(Dataset records begins)
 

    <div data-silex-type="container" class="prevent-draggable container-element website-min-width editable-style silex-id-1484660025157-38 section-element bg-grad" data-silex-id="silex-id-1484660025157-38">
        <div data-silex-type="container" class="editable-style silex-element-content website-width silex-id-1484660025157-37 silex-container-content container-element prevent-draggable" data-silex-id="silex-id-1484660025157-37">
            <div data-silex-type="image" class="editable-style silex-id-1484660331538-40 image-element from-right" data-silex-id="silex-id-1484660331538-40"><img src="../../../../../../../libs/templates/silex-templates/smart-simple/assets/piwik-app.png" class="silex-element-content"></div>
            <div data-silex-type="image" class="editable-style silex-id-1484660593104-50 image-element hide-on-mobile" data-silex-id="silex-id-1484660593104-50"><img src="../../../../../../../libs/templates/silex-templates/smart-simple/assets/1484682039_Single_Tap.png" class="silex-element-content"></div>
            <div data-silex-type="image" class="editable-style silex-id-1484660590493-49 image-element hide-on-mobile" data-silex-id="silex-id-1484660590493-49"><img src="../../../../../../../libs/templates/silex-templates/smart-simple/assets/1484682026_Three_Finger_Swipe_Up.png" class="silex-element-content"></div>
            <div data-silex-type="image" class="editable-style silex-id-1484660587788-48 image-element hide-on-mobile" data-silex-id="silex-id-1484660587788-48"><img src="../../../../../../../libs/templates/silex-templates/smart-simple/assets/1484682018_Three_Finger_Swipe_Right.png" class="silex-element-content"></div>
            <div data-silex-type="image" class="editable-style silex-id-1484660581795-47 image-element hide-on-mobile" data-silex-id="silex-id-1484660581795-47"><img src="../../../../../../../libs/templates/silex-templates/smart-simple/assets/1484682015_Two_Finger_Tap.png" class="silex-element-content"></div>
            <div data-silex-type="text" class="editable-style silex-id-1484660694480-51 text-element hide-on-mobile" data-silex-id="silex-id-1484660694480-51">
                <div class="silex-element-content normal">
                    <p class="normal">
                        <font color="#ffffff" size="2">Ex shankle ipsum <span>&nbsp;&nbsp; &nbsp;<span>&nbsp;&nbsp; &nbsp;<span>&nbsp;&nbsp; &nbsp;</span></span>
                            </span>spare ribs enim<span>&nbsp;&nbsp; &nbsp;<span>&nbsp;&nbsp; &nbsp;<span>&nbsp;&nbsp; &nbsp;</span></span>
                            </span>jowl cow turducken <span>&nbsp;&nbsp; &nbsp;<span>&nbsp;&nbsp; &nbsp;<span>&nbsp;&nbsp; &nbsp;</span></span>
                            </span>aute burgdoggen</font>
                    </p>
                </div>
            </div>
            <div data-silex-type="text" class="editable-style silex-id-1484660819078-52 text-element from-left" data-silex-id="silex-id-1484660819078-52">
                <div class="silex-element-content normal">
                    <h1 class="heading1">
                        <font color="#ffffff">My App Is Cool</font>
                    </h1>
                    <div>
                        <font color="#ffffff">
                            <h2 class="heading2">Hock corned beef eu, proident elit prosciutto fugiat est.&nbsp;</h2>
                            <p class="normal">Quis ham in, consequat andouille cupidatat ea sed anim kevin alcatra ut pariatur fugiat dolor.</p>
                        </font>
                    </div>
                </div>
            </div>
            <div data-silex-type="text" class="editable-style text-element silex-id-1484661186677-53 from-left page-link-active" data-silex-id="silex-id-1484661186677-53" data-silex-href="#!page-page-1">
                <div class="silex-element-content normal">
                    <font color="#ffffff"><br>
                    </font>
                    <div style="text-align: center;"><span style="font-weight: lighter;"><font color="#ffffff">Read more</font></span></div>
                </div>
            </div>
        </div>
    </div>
(Dataset records ends)
# [About this task]
Report the number of lines in the entries above that include the string "draggable". Give nothing but the number.

# [Expected answer]
2